Your objective: Copy the records below in full and leave every image out of the copy.

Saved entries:
--- --- ---
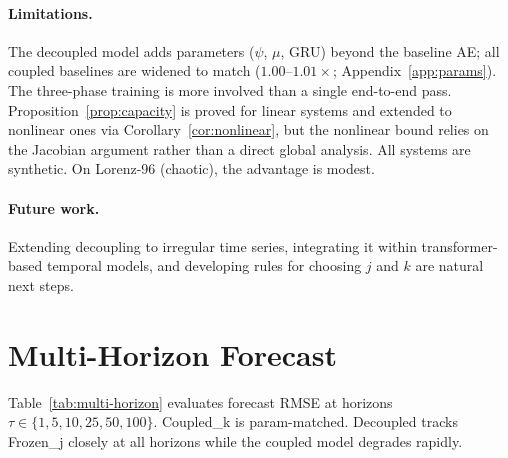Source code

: \documentclass{article}
\begin{document}
\paragraph{Limitations.}
The decoupled model adds parameters ($\psi$, $\mu$, GRU) beyond the
baseline AE; all coupled baselines are widened to match
($1.00$--$1.01\times$; Appendix~\ref{app:params}).  The three-phase
training is more involved than a single end-to-end pass.
Proposition~\ref{prop:capacity} is proved for linear systems and
extended to nonlinear ones via Corollary~\ref{cor:nonlinear}, but
the nonlinear bound relies on the Jacobian argument rather than a
direct global analysis.
All systems are synthetic.  On Lorenz-96 (chaotic), the advantage
is modest.

\paragraph{Future work.}
Extending decoupling to irregular time series, integrating it within
transformer-based temporal models, and developing rules for choosing
$j$ and $k$ are natural next steps.






\appendix

\section{Multi-Horizon Forecast}
\label{app:multi-horizon}

Table~\ref{tab:multi-horizon} evaluates forecast RMSE at horizons
$\tau \in \{1, 5, 10, 25, 50, 100\}$.  Coupled\_k is param-matched.
Decoupled tracks Frozen\_j closely at all horizons while the coupled
model degrades rapidly.
\end{document}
--- --- ---
Response to the exercise:
Source code

: \documentclass{article}
\begin{document}
\paragraph{Limitations.}
The decoupled model adds parameters ($\psi$, $\mu$, GRU) beyond the
baseline AE; all coupled baselines are widened to match
($1.00$--$1.01\times$; Appendix~\ref{app:params}).  The three-phase
training is more involved than a single end-to-end pass.
Proposition~\ref{prop:capacity} is proved for linear systems and
extended to nonlinear ones via Corollary~\ref{cor:nonlinear}, but
the nonlinear bound relies on the Jacobian argument rather than a
direct global analysis.
All systems are synthetic.  On Lorenz-96 (chaotic), the advantage
is modest.

\paragraph{Future work.}
Extending decoupling to irregular time series, integrating it within
transformer-based temporal models, and developing rules for choosing
$j$ and $k$ are natural next steps.






\appendix

\section{Multi-Horizon Forecast}
\label{app:multi-horizon}

Table~\ref{tab:multi-horizon} evaluates forecast RMSE at horizons
$\tau \in \{1, 5, 10, 25, 50, 100\}$.  Coupled\_k is param-matched.
Decoupled tracks Frozen\_j closely at all horizons while the coupled
model degrades rapidly.
\end{document}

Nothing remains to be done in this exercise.